ENTRIES SHOWN below:

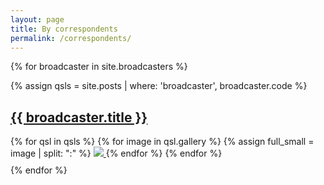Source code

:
 ```yaml
---
layout: page
title: By correspondents
permalink: /correspondents/
---
```


{% for broadcaster in site.broadcasters %}

{% assign qsls = site.posts | where: 'broadcaster', broadcaster.code %}

<div class="rounded-box">
<div class="header">
<h2><a href="{{ broadcaster.url }}">{{ broadcaster.title }}</a></h2>
</div>

<div style="padding-bottom: 10px">
{% for qsl in qsls %}
{% for image in qsl.gallery %}
{% assign full_small = image | split: ":" %}
<a href="{{ qsl.url }}">
<img class="gallery" src="{% if full_small[1] %}{{ full_small[1] }}{% else %}{{ full_small[0] }}{% endif %}" />
</a>
{% endfor %}
{% endfor %}
</div>
</div>
{% endfor %}
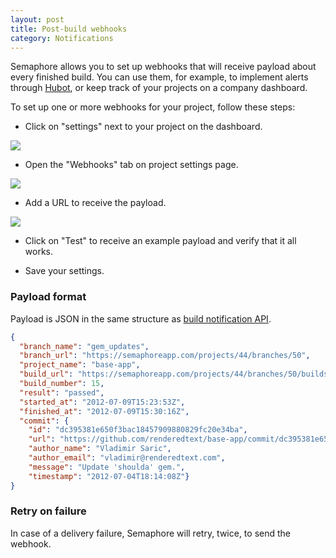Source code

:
 ```yaml
---
layout: post
title: Post-build webhooks
category: Notifications
---
```


Semaphore allows you to set up webhooks that will receive payload about every finished build.  You can use them, for example, to implement alerts through [Hubot](http://hubot.github.com/), or keep track of your projects on a company dashboard.

To set up one or more webhooks for your project, follow these steps:

- Click on "settings" next to your project on the dashboard.

<img src="/docs/assets/img/webhooks/project-settings-link.png" class="img-responsive">

- Open the "Webhooks" tab on project settings page.

<img src="/docs/assets/img/webhooks/webhooks-tab-link.png" class="img-responsive">

- Add a URL to receive the payload.

<img src="/docs/assets/img/webhooks/webhooks.png" class="img-responsive">

- Click on "Test" to receive an example payload and verify that it all works.

- Save your settings.

### Payload format

Payload is JSON in the same structure as [build notification API](/docs/branches-and-builds-api.html).

```json
{
  "branch_name": "gem_updates",
  "branch_url": "https://semaphoreapp.com/projects/44/branches/50",
  "project_name": "base-app",
  "build_url": "https://semaphoreapp.com/projects/44/branches/50/builds/15",
  "build_number": 15,
  "result": "passed",
  "started_at": "2012-07-09T15:23:53Z",
  "finished_at": "2012-07-09T15:30:16Z",
  "commit": {
    "id": "dc395381e650f3bac18457909880829fc20e34ba",
    "url": "https://github.com/renderedtext/base-app/commit/dc395381e650f3bac18457909880829fc20e34ba",
    "author_name": "Vladimir Saric",
    "author_email": "vladimir@renderedtext.com",
    "message": "Update 'shoulda' gem.",
    "timestamp": "2012-07-04T18:14:08Z"}
}
```

### Retry on failure

In case of a delivery failure, Semaphore will retry, twice, to send the webhook.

End of ENTRIES SHOWN.

=== PROBLEM ===
When the string "github" appears in a line of the records above, that line is to be copied.

=== RESPONSE TO THIS TASK ===
Semaphore allows you to set up webhooks that will receive payload about every finished build.  You can use them, for example, to implement alerts through [Hubot](http://hubot.github.com/), or keep track of your projects on a company dashboard.
    "url": "https://github.com/renderedtext/base-app/commit/dc395381e650f3bac18457909880829fc20e34ba",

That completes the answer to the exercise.